═══ Material provided

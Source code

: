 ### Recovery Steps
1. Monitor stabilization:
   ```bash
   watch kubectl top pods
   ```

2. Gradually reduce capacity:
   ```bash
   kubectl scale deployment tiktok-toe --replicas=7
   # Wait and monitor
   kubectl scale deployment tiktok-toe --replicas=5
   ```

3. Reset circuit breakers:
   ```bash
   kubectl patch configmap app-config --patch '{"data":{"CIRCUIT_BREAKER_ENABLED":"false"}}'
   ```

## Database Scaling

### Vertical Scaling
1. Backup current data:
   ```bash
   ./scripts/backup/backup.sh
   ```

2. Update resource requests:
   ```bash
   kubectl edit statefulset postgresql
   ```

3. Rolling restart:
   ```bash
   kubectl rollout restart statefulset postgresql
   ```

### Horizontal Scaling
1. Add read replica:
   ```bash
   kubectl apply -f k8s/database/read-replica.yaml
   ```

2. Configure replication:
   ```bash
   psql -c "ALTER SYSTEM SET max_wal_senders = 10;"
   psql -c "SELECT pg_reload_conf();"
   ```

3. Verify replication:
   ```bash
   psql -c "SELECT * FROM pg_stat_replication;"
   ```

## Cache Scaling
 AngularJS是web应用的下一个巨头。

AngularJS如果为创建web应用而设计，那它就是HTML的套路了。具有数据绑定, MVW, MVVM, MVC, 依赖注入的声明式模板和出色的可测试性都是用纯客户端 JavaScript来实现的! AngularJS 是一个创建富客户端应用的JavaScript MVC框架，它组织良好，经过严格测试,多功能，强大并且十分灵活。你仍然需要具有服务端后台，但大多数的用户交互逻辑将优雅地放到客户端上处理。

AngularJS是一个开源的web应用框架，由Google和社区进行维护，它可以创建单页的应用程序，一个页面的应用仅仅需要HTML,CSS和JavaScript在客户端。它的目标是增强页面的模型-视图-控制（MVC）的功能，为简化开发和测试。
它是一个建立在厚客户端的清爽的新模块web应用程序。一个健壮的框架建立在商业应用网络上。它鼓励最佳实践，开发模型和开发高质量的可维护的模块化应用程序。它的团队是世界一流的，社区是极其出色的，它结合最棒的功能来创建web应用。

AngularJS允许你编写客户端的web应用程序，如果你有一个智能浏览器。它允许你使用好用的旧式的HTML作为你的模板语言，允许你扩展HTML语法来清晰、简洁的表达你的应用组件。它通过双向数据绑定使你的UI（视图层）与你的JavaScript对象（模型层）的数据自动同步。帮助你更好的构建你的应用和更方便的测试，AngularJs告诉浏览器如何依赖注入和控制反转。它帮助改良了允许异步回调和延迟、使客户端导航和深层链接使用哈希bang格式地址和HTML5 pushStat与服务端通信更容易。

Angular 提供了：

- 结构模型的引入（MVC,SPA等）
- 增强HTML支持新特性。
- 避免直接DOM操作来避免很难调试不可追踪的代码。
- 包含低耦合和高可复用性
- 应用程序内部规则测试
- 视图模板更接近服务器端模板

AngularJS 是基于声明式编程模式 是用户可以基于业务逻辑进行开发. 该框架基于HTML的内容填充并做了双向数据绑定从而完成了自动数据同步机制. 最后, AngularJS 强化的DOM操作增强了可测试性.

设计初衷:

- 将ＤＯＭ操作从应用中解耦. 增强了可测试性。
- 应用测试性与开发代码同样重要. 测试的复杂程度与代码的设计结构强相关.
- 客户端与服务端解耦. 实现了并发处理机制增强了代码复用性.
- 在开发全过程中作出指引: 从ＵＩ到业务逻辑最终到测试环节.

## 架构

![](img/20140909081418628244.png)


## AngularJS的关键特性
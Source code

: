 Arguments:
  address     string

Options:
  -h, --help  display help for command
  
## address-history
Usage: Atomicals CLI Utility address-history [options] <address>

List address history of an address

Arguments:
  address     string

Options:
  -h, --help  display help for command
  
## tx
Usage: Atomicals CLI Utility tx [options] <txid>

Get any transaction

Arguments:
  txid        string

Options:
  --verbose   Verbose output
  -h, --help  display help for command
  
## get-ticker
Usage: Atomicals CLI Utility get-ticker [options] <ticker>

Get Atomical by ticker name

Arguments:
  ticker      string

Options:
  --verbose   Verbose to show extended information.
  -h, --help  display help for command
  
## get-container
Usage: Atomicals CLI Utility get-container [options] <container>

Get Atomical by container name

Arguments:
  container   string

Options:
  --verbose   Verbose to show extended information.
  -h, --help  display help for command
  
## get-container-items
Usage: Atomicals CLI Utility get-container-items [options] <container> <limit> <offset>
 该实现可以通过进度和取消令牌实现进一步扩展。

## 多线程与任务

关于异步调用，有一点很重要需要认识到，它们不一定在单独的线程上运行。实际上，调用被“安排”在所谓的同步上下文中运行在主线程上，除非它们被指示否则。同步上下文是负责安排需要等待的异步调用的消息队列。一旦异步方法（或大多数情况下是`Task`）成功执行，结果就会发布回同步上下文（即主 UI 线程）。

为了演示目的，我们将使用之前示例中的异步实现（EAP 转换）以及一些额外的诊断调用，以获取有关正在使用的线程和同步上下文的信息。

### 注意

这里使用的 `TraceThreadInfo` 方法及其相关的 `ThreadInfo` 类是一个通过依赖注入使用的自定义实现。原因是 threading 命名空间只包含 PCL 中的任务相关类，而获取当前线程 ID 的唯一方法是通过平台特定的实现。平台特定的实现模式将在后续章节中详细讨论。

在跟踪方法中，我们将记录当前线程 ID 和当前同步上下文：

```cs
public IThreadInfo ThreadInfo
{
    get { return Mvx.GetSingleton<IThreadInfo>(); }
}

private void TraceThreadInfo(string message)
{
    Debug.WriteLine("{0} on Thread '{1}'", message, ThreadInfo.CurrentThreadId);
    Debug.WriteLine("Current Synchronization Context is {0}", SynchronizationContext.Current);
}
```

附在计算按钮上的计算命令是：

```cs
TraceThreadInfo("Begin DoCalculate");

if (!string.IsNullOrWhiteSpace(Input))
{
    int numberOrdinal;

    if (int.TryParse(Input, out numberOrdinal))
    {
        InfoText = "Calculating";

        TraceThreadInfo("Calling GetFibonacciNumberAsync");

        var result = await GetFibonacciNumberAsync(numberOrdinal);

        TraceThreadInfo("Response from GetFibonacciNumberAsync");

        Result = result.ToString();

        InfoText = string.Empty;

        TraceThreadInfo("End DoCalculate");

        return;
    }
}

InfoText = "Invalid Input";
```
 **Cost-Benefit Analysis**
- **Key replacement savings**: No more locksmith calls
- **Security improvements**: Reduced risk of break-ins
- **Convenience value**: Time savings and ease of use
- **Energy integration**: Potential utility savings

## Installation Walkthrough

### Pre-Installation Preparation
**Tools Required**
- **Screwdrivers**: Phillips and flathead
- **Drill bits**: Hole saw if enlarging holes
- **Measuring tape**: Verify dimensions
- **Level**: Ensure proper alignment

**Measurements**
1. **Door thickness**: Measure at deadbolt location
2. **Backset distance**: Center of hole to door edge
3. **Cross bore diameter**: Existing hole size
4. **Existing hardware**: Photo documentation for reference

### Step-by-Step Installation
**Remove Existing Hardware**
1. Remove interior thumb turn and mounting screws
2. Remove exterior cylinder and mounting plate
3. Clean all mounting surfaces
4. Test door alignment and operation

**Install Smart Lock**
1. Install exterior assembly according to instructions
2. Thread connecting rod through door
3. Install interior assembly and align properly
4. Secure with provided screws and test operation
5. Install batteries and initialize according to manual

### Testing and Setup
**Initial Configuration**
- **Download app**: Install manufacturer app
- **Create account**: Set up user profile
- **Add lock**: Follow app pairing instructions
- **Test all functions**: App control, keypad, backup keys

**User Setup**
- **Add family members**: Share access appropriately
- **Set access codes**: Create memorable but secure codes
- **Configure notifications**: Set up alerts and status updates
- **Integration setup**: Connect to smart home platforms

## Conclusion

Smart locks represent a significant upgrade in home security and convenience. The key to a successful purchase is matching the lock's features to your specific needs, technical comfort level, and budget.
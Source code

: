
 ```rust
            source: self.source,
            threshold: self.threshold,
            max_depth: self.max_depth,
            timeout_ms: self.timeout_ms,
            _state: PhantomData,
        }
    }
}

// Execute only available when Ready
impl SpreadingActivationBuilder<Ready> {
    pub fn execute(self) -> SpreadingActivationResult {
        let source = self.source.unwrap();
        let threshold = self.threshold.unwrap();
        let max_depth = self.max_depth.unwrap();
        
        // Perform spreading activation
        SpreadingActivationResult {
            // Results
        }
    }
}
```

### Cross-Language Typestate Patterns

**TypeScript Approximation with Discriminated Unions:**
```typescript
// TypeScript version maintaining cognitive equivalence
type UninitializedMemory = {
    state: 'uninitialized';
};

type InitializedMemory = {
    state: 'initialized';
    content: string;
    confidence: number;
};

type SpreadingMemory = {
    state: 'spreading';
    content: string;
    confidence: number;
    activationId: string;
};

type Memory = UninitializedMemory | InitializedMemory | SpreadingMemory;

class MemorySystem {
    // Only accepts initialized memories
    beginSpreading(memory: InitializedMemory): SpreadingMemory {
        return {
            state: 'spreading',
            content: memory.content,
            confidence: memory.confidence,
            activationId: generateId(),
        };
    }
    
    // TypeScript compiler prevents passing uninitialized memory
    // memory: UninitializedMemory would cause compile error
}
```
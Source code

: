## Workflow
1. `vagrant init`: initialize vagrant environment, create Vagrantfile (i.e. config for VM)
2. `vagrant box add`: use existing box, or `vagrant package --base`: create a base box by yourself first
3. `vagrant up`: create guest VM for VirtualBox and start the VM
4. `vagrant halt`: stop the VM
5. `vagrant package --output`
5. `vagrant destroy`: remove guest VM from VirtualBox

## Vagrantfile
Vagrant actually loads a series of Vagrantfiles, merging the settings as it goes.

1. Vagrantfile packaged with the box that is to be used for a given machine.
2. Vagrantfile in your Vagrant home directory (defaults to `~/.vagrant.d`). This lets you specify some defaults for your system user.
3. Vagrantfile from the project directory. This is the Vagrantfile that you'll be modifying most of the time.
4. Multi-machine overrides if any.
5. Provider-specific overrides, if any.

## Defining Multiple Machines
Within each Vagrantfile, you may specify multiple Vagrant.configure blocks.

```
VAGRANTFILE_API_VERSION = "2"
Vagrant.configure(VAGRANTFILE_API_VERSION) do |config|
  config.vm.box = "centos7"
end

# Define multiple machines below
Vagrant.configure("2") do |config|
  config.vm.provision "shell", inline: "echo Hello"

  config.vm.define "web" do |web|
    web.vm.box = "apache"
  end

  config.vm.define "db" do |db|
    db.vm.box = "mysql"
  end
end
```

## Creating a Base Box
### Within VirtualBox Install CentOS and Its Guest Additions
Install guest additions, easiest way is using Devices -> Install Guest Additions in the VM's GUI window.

══════

• Requirement: What are the lines, exactly as written above, from the line with "start the VM" to the line with "Vagrant actually loads", both included? Output only those.

• Solution for this exercise:
3. `vagrant up`: create guest VM for VirtualBox and start the VM
4. `vagrant halt`: stop the VM
5. `vagrant package --output`
5. `vagrant destroy`: remove guest VM from VirtualBox

## Vagrantfile
Vagrant actually loads a series of Vagrantfiles, merging the settings as it goes.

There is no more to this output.